Ein Scharfschütze der Linzer Polizei hatte mit einem einzigen Schuss den Täter handlungsunfähig gemacht. Er traf ihn rechts in den Hals ins Schulterblatt und verletzte dabei auch einen Halswirbel. Das Drama fand sein Ende. Sämtliche Geiseln unversehrt in Freiheit und der Bankräuber bewegungsunfähig am Boden liegend. Der Spuk war gegen 22 Uhr vorbei.

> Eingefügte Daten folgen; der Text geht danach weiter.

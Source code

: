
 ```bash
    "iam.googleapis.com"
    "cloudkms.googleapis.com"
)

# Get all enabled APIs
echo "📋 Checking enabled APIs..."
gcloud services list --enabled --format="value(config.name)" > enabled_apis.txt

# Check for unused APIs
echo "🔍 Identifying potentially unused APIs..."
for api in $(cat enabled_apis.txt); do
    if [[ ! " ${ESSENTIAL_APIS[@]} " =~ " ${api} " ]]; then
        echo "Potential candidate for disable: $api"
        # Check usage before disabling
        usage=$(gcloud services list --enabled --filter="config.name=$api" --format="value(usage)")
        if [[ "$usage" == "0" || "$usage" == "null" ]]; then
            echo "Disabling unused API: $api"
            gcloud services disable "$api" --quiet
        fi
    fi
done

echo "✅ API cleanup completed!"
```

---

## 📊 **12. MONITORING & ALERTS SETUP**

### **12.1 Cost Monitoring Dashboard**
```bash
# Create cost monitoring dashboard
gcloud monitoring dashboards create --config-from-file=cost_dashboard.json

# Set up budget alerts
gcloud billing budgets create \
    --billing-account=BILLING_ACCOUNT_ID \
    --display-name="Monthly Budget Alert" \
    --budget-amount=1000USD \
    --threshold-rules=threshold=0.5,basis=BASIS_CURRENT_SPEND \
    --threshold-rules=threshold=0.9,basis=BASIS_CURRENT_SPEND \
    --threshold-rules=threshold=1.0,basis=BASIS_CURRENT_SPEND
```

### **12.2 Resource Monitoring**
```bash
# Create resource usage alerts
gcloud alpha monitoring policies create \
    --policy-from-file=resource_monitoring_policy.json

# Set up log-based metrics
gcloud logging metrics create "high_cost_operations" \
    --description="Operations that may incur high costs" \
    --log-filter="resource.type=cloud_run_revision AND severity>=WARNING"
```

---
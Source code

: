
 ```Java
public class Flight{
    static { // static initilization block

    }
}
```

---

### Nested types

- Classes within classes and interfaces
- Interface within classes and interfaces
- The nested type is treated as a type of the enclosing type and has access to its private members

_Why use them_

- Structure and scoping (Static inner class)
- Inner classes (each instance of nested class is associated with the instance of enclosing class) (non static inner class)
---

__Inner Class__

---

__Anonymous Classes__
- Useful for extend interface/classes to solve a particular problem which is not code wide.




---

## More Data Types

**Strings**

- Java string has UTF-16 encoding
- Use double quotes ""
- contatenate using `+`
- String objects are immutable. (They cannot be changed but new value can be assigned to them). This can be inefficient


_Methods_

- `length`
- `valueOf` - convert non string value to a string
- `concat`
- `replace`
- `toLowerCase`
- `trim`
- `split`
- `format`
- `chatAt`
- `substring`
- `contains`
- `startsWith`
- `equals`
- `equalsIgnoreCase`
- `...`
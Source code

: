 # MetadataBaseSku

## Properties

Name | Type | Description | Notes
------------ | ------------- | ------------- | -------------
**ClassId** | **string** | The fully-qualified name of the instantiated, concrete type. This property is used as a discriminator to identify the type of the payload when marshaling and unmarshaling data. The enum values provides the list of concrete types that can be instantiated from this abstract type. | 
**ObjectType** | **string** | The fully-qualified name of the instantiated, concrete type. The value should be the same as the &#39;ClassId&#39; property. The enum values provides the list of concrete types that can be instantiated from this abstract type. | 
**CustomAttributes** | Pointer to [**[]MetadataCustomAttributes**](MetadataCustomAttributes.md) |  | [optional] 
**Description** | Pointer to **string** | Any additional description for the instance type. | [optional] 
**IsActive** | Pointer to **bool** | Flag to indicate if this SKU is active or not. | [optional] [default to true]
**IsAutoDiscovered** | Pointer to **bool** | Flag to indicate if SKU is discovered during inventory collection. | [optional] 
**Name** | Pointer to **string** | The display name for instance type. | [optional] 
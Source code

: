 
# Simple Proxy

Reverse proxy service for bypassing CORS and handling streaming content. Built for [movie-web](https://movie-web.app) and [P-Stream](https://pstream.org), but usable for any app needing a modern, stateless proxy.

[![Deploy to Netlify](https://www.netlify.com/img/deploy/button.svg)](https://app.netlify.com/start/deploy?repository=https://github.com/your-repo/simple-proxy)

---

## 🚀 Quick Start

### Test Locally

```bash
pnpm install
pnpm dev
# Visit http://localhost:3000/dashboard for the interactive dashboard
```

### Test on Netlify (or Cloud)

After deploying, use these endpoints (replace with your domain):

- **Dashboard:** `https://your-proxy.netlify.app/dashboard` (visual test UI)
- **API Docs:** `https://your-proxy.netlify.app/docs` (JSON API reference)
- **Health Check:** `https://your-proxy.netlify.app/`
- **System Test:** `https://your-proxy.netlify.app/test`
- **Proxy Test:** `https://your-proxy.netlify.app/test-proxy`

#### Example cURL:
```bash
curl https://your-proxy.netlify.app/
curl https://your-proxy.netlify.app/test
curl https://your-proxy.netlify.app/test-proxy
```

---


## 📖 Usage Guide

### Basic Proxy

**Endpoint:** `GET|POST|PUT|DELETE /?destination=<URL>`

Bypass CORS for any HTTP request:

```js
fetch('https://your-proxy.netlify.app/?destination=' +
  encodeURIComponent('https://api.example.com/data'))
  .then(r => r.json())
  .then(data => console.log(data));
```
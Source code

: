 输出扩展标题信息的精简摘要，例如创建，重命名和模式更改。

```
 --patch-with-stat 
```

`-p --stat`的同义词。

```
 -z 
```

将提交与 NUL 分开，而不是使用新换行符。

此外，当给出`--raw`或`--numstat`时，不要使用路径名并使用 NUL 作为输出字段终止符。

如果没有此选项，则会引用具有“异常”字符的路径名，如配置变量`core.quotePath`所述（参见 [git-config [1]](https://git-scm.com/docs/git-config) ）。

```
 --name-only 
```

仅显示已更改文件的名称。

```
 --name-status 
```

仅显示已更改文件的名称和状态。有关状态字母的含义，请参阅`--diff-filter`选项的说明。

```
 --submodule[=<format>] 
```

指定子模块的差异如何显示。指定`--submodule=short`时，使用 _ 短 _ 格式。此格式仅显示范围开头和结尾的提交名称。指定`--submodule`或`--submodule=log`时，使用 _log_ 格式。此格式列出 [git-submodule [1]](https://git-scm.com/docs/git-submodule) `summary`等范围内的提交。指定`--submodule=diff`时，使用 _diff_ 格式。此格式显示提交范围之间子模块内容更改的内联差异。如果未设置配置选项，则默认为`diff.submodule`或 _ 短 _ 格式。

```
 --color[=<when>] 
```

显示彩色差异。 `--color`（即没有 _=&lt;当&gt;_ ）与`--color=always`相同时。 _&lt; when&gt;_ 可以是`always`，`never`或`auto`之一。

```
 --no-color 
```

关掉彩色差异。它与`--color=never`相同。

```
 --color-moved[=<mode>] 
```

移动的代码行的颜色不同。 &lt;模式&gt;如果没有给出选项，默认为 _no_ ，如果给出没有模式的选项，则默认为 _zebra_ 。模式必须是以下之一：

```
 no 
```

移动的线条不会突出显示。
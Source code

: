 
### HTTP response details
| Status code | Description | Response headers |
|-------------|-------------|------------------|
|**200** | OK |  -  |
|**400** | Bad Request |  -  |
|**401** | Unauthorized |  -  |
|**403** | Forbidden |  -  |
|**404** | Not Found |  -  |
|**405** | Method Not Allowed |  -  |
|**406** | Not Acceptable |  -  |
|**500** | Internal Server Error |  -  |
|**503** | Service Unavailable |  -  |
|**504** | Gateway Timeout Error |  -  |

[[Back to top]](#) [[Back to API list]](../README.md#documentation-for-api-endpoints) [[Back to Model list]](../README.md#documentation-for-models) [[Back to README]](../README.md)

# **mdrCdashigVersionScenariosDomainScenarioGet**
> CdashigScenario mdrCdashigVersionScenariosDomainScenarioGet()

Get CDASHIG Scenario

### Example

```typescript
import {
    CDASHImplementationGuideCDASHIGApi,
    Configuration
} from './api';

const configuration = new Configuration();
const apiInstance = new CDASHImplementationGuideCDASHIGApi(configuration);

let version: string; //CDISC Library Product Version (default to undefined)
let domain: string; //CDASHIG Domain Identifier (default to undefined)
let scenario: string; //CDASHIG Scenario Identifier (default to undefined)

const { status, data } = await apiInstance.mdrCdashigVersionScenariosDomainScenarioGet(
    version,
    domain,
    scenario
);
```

Die beiden Bank-Kassiere, der 20-jährige Heinz T. (links), sowie der 34-jährige Peter B. nach dem Ende ihres knapp 14stündigen Martyriums. Beide tragen noch die sogenannten RAF-Schlingen um den Hals. Foto: privat/oepb

Walter Walser, so der Name des Täters, war kein Unbekannter für die Polizei. Ihm wurden zahlreiche Einbrüche der Vergangenheit, sowie im Zuge der Verhöre ein bis dahin ungeklärter Polizisten-Mord aus dem Jahre 1976 nachgewiesen. Walser, der als Einzelgänger bekannt war, führte ein unauffälliges Leben, wusste jedoch in seinen letzten Lebensmonaten eine junge Frau an seiner Seite, die er finanziell verwöhnte. Um sich diesen Stil leisten zu können, ging er einbrechen.

Nun, da er am Ende war, plante er seinen letzten Coup. Er wusste, dass er querschnittgelähmt bleiben würde. Als sich dann auch noch seine junge Geliebte von ihm abwandte, nahm er sich im September 1978 im Gefängnis das Leben. Sein Leichnam wurde dem Anatomischen Institut Innsbruck zur Verfügung gestellt.

Einige Bankangestellte kehrten wieder in ihren Beruf zurück, wurden allerdings aus dem Schalterbereich abgezogen. Ein knapp 14stündiges Martyrium fand zwar sein unblutiges Ende, dennoch ging dieser Fall in die Linzer Kriminalgeschichte ein.

Der damalige Oberstleutnant Leo Maier, der besser bekannt als Leo Frank Kriminalgeschichten schrieb, verarbeitete seine Eindrücke und Erlebnisse bei diesem Fall 1980 in dem Roman: „Die 13 Stunden der Christin Maginot“ – erschienen im Herbig-Verlag.